Democratas conquistaram vitórias decisivas em Nova Jersey e Virgínia em 4 de novembro, capturando ambos os governos e registrando ganhos em eleições menores — resultados amplamente interpretados como uma repreensão ao presidente Donald Trump durante um fechamento federal de duração recorde.
Democratas varreram concursos off-year de destaque em Nova Jersey e Virgínia na terça-feira, 4 de novembro de 2025, vencendo as corridas para governador em ambos os estados e registrando ganhos mais amplos que estrategistas do partido dizem que podem moldar as eleições de meio de mandato de 2026.
Em Nova Jersey, a democrata Mikie Sherrill derrotou o republicano Jack Ciattarelli para se tornar a próxima governadora do estado, de acordo com The Associated Press e outros veículos. Sherrill, uma ex-piloto de helicóptero da Marinha e congressista de quatro mandatos, sucederá o governador Phil Murphy, limitado por termos. Várias organizações de notícias também relataram que os democratas expandiram sua vantagem na Assembleia estadual. (AP; New Jersey Monitor.)
Na Virgínia, a democrata Abigail Spanberger, uma ex-oficial da CIA e representante dos EUA, derrotou a vice-governadora republicana Winsome Earle‑Sears para se tornar a primeira governadora mulher da commonwealth, relatou a Associated Press. Democratas também varreram os outros cargos estaduais — Ghazala Hashmi venceu o vice-governo e Jay Jones capturou a corrida para procurador-geral — e expandiram sua maioria na Câmara dos Delegados, de acordo com o Washington Post, Virginia Mercury e mídia pública local. (AP; Washington Post; Virginia Mercury; VPM.)

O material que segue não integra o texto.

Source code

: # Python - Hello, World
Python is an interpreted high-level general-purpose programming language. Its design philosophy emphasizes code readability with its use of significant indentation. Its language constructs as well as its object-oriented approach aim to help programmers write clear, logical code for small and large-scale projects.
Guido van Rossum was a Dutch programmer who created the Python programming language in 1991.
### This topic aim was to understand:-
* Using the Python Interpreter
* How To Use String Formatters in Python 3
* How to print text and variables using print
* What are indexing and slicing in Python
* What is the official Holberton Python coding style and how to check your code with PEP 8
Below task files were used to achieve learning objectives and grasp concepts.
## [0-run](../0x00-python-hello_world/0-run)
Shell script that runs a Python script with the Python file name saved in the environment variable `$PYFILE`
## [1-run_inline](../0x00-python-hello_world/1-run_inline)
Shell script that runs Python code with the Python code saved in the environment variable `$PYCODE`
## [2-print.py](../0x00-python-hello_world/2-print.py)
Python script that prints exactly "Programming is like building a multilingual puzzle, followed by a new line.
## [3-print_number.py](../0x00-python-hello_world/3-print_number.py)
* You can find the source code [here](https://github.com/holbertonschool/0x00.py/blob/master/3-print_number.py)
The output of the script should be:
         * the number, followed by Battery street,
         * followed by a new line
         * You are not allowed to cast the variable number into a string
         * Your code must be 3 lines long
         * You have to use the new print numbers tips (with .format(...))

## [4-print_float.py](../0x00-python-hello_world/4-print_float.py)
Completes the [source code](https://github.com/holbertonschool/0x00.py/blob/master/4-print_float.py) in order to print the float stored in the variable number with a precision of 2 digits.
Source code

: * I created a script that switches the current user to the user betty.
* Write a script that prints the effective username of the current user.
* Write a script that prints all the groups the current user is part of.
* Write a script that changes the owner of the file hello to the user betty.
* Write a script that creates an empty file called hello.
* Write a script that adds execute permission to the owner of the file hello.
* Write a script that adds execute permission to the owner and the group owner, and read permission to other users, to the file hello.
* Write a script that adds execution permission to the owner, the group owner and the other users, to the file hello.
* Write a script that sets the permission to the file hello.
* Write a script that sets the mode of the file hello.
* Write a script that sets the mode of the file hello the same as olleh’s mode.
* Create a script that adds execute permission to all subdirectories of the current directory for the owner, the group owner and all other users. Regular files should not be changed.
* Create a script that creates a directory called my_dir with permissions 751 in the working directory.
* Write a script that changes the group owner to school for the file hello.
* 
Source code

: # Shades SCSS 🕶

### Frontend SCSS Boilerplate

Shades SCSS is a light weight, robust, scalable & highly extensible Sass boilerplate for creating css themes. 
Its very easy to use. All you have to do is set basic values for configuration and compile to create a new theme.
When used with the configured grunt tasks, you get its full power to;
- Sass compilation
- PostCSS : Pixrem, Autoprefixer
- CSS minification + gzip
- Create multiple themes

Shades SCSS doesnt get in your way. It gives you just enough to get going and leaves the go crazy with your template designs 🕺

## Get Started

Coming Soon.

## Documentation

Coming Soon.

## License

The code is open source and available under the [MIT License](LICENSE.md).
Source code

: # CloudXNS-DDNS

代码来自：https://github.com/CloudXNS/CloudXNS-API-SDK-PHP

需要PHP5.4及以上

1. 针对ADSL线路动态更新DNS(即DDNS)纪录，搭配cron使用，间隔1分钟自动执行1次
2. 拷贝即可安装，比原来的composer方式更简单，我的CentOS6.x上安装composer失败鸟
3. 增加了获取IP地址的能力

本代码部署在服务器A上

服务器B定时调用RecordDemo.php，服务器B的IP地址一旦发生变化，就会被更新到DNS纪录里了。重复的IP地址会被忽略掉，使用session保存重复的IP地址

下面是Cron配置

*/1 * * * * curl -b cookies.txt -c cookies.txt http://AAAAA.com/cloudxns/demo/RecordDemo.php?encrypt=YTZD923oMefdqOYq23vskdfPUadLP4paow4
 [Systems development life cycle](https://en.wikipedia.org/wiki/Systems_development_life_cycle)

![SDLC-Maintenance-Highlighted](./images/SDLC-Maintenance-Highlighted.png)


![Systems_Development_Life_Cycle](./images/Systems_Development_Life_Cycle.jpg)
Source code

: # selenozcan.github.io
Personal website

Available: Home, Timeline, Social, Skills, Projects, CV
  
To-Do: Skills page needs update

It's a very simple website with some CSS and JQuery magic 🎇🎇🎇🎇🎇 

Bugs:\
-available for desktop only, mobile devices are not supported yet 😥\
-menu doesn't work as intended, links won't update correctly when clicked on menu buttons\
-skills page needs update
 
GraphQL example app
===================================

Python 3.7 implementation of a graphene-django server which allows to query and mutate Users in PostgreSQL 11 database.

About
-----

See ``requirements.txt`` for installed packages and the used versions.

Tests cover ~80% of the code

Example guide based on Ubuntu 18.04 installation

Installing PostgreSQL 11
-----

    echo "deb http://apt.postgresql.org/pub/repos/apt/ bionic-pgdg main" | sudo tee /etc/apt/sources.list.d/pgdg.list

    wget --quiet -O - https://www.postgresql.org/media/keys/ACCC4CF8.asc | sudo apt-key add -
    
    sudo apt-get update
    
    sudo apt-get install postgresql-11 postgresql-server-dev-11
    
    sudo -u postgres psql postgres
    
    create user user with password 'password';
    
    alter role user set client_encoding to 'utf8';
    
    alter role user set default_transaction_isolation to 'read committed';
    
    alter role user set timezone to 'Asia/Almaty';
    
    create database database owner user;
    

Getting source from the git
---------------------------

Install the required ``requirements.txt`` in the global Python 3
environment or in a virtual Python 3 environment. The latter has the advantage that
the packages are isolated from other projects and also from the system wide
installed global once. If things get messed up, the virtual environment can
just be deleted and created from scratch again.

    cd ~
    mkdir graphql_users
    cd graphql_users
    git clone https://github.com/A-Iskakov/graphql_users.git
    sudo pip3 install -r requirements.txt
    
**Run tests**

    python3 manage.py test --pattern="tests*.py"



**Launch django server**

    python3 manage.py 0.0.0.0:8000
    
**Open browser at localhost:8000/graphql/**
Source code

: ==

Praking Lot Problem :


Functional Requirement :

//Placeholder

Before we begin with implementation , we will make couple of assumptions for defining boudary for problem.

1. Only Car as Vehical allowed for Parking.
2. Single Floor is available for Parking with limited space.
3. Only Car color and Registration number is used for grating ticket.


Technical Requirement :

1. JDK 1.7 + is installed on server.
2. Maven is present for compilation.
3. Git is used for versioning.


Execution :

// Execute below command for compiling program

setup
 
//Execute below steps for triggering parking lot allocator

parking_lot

Veículos principais enquadraram a noite como um revés para Trump. Hannah Knowles do Washington Post destacou cinco takeaways que enfatizam o ímpeto democrata em Nova Jersey e Virgínia. Aaron Zitner e Anthony DeBarros do Wall Street Journal escreveram que os democratas danificaram a coalizão de Trump com três vitórias de alto perfil. Na cobertura de opinião, o colunista do New York Times Jamelle Bouie argumentou, em um artigo intitulado “Não se Engane, Trump É um Albatroz”, que a presença de Trump está pesando sobre os republicanos; editores da National Review também chamaram de “uma grande noite democrata”. (Washington Post; WSJ; NYT Opinion; National Review.)
Os resultados caíram em meio a um fechamento federal exaustivo. Até quarta-feira, 6 de novembro, o governo estava fechado há 37 dias — o mais longo registrado — e Trump pressionou publicamente os republicanos do Senado para encerrar o impasse eliminando o filibuster, um passo rejeitado pelos líderes do GOP. Reportagens da Reuters, AP e PBS (transmitindo AP) detalham o impulso de Trump e a resistência republicana. (Reuters; AP; PBS/AP.)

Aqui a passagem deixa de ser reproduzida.